Friday, July 31, 2020

Israel N. Kochin, MD on HCQ+Zinc prophylaxis

I showed my brother, New York City physician Israel N. Kochin, Scott Adams's account of HCQ+Zinc prophylaxis as a risk management strategy for COVID-19.

I asked Dr. Kochin if he would prescribe HCQ+Zinc prophylaxis for a patient with no specific contraindications. Dr. Kochin said he would not, and explained why thus:

I remain concerned with physicians who advocate this treatment for COVID19- the limited published data still shows harm outweighing benefit (see my earlier post on the subject) in most studies. I hope I am wrong in my concern.
"WHO is actively following the ongoing clinical trials that are being conducted in response to COVID-19, including studies looking at the use of chloroquine and its derivative, hydroxychloroquine, for treatment and/or prevention. Currently, there is insufficient data to assess the efficacy of either of these medicines in treating patients with COVID-19, or in preventing them from contracting the coronavirus. In the context of the COVID-19 response, the dosage and treatment schedules for chloroquine and hydroxychloroquine that are currently under consideration do not reflect those used for treating patients with malaria. The ingestion of high doses of these medicines may be associated with adverse or seriously adverse health outcomes."
https://www.who.int/news-room/q-a-detail/malaria-and-the-covid-19-pandemic
COVID-19: "hydroxychloroquine (200 mg three times per day for 10 days)"
malaria prophylaxis: "400 mg once weekly"
Malaria Rx: "800 mg once, followed by 400 mg at 6, 24, and 48 hours after initial dose (total dose: 2 g)"
RA: "200 to 400 mg daily as a single daily dose or in 2 divided doses (Kumar 2013). Note: Due to the risk of retinal toxicity, most patients should not receive a daily dose >5 mg/kg/day using actual body weight or 400 mg, whichever is lower.."
https://www.uptodate.com/contents/hydroxychloroquine-drug-information

In my opinion, people who are considering they may take this medication if they develop COVID19 symptoms should be evaluated by their physician in advance for G6PD deficiency, which is the most common enzymatic deficiency in humans. This deficiency is particularly higher in those of African and Mediterranean (e.g. Sephardic) decent.
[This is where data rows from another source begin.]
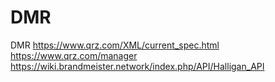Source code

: # DMR
DMR
https://www.qrz.com/XML/current_spec.html 
https://www.qrz.com/manager
https://wiki.brandmeister.network/index.php/API/Halligan_API
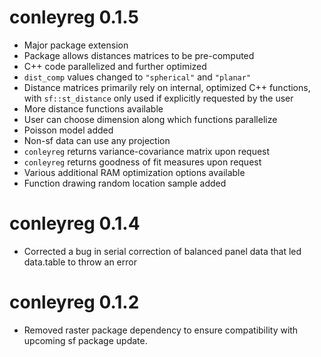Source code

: # conleyreg 0.1.5
* Major package extension
* Package allows distances matrices to be pre-computed
* C++ code parallelized and further optimized
* `dist_comp` values changed to `"spherical"` and `"planar"`
* Distance matrices primarily rely on internal, optimized C++ functions, with `sf::st_distance` only used if explicitly requested by the user
* More distance functions available
* User can choose dimension along which functions parallelize
* Poisson model added
* Non-sf data can use any projection
* `conleyreg` returns variance-covariance matrix upon request
* `conleyreg` returns goodness of fit measures upon request
* Various additional RAM optimization options available
* Function drawing random location sample added

# conleyreg 0.1.4
* Corrected a bug in serial correction of balanced panel data that led data.table to throw an error

# conleyreg 0.1.2
* Removed raster package dependency to ensure compatibility with upcoming sf package update.
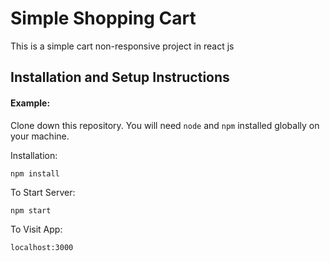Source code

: # Simple Shopping Cart
This is a simple cart non-responsive project in react js

## Installation and Setup Instructions

#### Example:  

Clone down this repository. You will need `node` and `npm` installed globally on your machine.  


Installation:

`npm install`   

To Start Server:

`npm start`  

To Visit App:

`localhost:3000`  

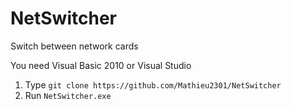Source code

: # NetSwitcher
Switch between network cards

You need Visual Basic 2010 or Visual Studio

1. Type `git clone https://github.com/Mathieu2301/NetSwitcher`
2. Run `NetSwitcher.exe` 
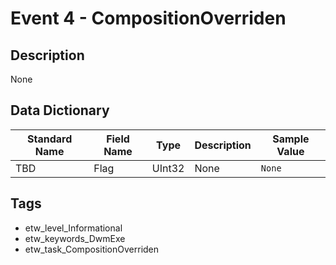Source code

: # Event 4 - CompositionOverriden

## Description
None

## Data Dictionary
|Standard Name|Field Name|Type|Description|Sample Value|
|---|---|---|---|---|
|TBD|Flag|UInt32|None|`None`|

## Tags
* etw_level_Informational
* etw_keywords_DwmExe
* etw_task_CompositionOverriden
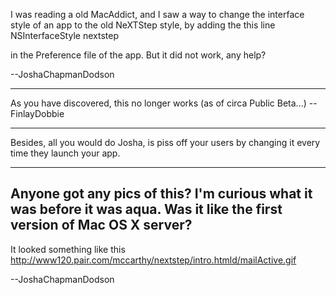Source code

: I was reading a old MacAddict, and I saw a way to change the interface style of an app to the old NeXTStep style, by adding the this line
    <key>NSInterfaceStyle</key>
<string>nextstep</string>

in the Preference file of the app. But it did not work, any help?

--JoshaChapmanDodson

----

As you have discovered, this no longer works (as of circa Public Beta...) -- FinlayDobbie

----

Besides, all you would do Josha, is piss off your users by changing it every time they launch your app.

----

Anyone got any pics of this? I'm curious what it was before it was aqua. Was it like the first version of Mac OS X server?
----
It looked something like this
http://www120.pair.com/mccarthy/nextstep/intro.htmld/mailActive.gif

--JoshaChapmanDodson
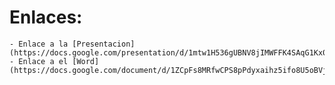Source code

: # Enlaces:
    - Enlace a la [Presentacion](https://docs.google.com/presentation/d/1mtw1H536gUBNV8jIMWFFK4SAqG1Kx0SDucU0T54Ygq4/edit#slide=id.p)
    - Enlace a el [Word](https://docs.google.com/document/d/1ZCpFs8MRfwCPS8pPdyxaihz5ifo8U5oBVjV0EHqnTew/edit)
There are those advocating a lower dose, "The total 5 day dose (400 bid x 1 day then 200 bid for 5 days)." [source: Dr Jacob Teitelbaum], but I don't know where that dose originates from, but lower is certainly safer.

Some HCQ proponents are quite fanatical, it's not like they are going to let a little thing like reality dissuade them... some of them were posting in July new results about a study that was aborted in June. (Are they lying or simply willfuly ignorant?)
https://www.facebook.com/photo.php?fbid=10164060891315473&set=a.69381620472&type=3&eid=ARD6fygFusWLdYASNk2W1Qw_p9vgYWCcSrrJtTgD-_X7rCPA3kMDIA8CS-E0eajEbGQ7d4a7tXQwuCwu
Reality: This trial ended at the beginning of June due to a similar study showing "no efficacy in preventing COVID-19 for people exposed to the virus."
https://www.mitchellrepublic.com/newsmd/coronavirus/6523704-South-Dakotas-trial-of-a-controversial-COVID-19-drug-has-been-discontinued
https://www.keloland.com/top-stories/s-d-still-seeks-guidance-on-hydroxychloroquine/ also see https://www.goodrx.com/blog/coronavirus-medicine-chloroquine-hydroxychloroquine-as-covid19-treatment

Also American College of Cardiology remains concerned about fatalities from Arrhythmia https://www.acc.org/latest-in-cardiology/articles/2020/03/27/14/00/ventricular-arrhythmia-risk-due-to-hydroxychloroquine-azithromycin-treatment-for-covid-19 and they provide additional guidance here: https://mayoclinicproceedings.org/pb/assets/raw/Health%20Advance/journals/jmcp/jmcp_covid19.pdf

Furthermore, given the strong evidence for limited efficacy, research resources should probably focus on drugs with better preliminary results and/or novel pathways.